Yoshino River “River Guide” Adventures | Riverboat Edition
River Guides are on the river almost every day during Yoshino River’s open season, which lasts from April to October. If you ask one of them what they’re doing on their day off, they’ll likely reply, “Going to the river.” It’s simply a part of life for the River Guides of Yoshino River, where rafting, kayaking, stand-up paddle boarding (SUP), and other water adventures are so commonplace.

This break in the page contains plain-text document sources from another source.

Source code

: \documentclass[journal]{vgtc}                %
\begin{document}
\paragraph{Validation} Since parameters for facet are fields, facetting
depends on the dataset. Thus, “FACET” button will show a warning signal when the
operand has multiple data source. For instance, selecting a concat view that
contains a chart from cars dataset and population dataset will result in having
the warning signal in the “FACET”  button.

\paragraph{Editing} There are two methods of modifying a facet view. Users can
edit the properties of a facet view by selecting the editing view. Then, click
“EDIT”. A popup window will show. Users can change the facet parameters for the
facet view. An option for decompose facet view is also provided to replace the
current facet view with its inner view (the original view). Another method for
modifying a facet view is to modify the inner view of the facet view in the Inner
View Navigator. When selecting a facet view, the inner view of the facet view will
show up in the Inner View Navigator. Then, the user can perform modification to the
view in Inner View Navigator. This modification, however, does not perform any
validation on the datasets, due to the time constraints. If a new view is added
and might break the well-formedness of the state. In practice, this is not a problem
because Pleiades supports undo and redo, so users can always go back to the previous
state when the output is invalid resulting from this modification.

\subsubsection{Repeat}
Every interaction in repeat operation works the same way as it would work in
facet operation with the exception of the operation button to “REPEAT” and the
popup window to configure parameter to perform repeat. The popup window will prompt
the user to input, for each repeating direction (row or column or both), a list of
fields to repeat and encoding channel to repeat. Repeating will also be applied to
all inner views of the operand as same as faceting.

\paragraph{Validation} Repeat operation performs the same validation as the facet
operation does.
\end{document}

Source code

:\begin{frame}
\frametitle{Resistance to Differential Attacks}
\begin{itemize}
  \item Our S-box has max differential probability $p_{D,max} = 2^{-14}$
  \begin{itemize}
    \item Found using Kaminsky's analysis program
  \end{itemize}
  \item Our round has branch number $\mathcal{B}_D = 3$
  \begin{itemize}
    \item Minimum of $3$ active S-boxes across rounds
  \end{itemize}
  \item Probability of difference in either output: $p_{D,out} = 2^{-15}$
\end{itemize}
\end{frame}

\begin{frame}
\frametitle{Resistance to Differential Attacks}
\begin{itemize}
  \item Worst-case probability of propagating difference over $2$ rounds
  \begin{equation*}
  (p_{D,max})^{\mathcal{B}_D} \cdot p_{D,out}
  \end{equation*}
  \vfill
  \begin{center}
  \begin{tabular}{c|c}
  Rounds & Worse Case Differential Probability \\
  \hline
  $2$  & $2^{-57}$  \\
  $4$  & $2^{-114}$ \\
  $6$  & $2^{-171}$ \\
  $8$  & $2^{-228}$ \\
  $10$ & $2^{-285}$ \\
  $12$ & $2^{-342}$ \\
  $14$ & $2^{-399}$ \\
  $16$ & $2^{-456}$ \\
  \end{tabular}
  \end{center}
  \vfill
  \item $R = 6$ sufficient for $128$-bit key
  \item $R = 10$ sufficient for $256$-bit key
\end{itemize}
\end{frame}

Rookie River Guides work hard to improve their skills, floating on the surface of the crystal-clear water and feeling its healing powers, plunging into the rapids to experience its thrills and excitement, and gazing at the river, imagining the line the current makes as it flows downstream. A wonderful aspect of the Yoshino River is that there’s always someone there frolicking in it. We respectfully refer to such river-lovers as “River Idiots.”

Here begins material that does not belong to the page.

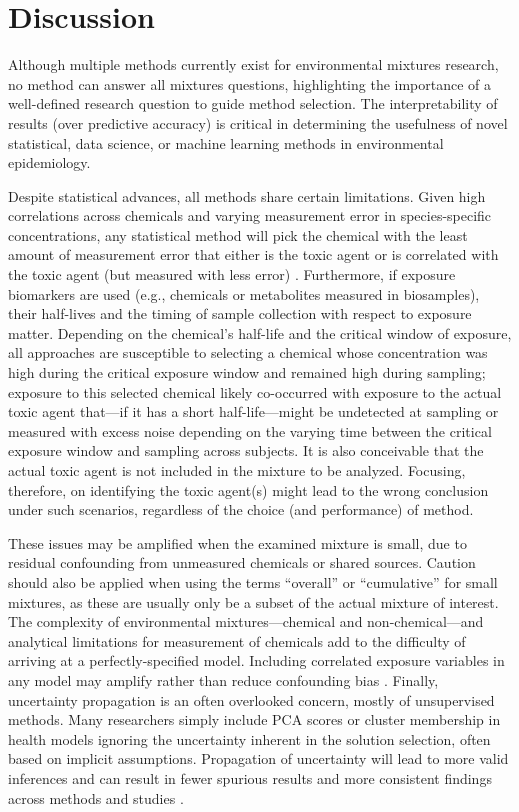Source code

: \section{Discussion}\label{sec:Discuss}

Although multiple methods currently exist for environmental mixtures research, no method can answer all mixtures questions, highlighting the importance of a well-defined research question to guide method selection. The interpretability of results (over predictive accuracy) is critical in determining the usefulness of novel statistical, data science, or machine learning methods in environmental epidemiology.

Despite statistical advances, all methods share certain limitations. Given high correlations across chemicals and varying measurement error in species-specific concentrations, any statistical method will pick the chemical with the least amount of measurement error that either is the toxic agent or is correlated with the toxic agent (but measured with less error) \citep{carroll2006measurement, pollack2012correlated}. Furthermore, if exposure biomarkers are used (e.g., chemicals or metabolites measured in biosamples), their half-lives and the timing of sample collection with respect to exposure matter. Depending on the chemical’s half-life and the critical window of exposure, all approaches are susceptible to selecting a chemical whose concentration was high during the critical exposure window and remained high during sampling; exposure to this selected chemical likely co-occurred with exposure to the actual toxic agent that---if it has a short half-life---might be undetected at sampling or measured with excess noise depending on the varying time between the critical exposure window and sampling across subjects. It is also conceivable that the actual toxic agent is not included in the mixture to be analyzed. Focusing, therefore, on identifying the toxic agent(s) might lead to the wrong conclusion under such scenarios, regardless of the choice (and performance) of method.

These issues may be amplified when the examined mixture is small, due to residual confounding from unmeasured chemicals or shared sources. Caution should also be applied when using the terms ``overall'' or ``cumulative'' for small mixtures, as these are usually only be a subset of the actual mixture of interest. The complexity of environmental mixtures---chemical and non-chemical---and analytical limitations for measurement of chemicals add to the difficulty of arriving at a perfectly-specified model. Including correlated exposure variables in any model may amplify rather than reduce confounding bias \citep{weisskopf2018bias}. Finally, uncertainty propagation is an often overlooked concern, mostly of unsupervised methods. Many researchers simply include PCA scores or cluster membership in health models ignoring the uncertainty inherent in the solution selection, often based on implicit assumptions. Propagation of uncertainty will lead to more valid inferences and can result in fewer spurious results and more consistent findings across methods and studies \citep{mak14_unc}.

Just the other day, I encountered a River Guide, or River Idiot, out there playing in the Yoshino River.
It was Misaki Yamashita, from Hiroshima, who’s aiming to become a rafting guide.
After experiencing rafting on the Yoshino River, she became interested in river guiding, the job of directing the boat used by river guides, and quit her job in Hiroshima to work for a rafting service company in Miyoshi City. Currently, she has completed her training period and is working as a guide.
“I was happy to see the employees above me enjoying the river. And I was happy to become a part of it.”
After completing the training period and being promoted to a guide (becoming able to guide customers on her own), her fascination with the river only continued to grow.
Her helmet was the only thing visible above the surface of the river as the whitewater current carried her toward me from upstream. She looked as though she was being swept along with no equipment, but she was holding a river board in her hands and had fins attached to her feet. Feeling the complicated current with her entire body, she drew a precise line down the river. I’ve played in the river with a Paddle Boat before, but anyone who rides the river with their whole body must be quite the “River Idiot.” Or just completely nuts.
I asked her what drew her to riverboarding, which seems like such a reckless activity at first glance.
“It was the encounter with completely new sensation. I realized that I could feel the river with my whole body and naturally enjoyed it, forgetting that I’m not a strong swimmer. The feeling of crashing into the waves with everything I had was a great stress reliever!!”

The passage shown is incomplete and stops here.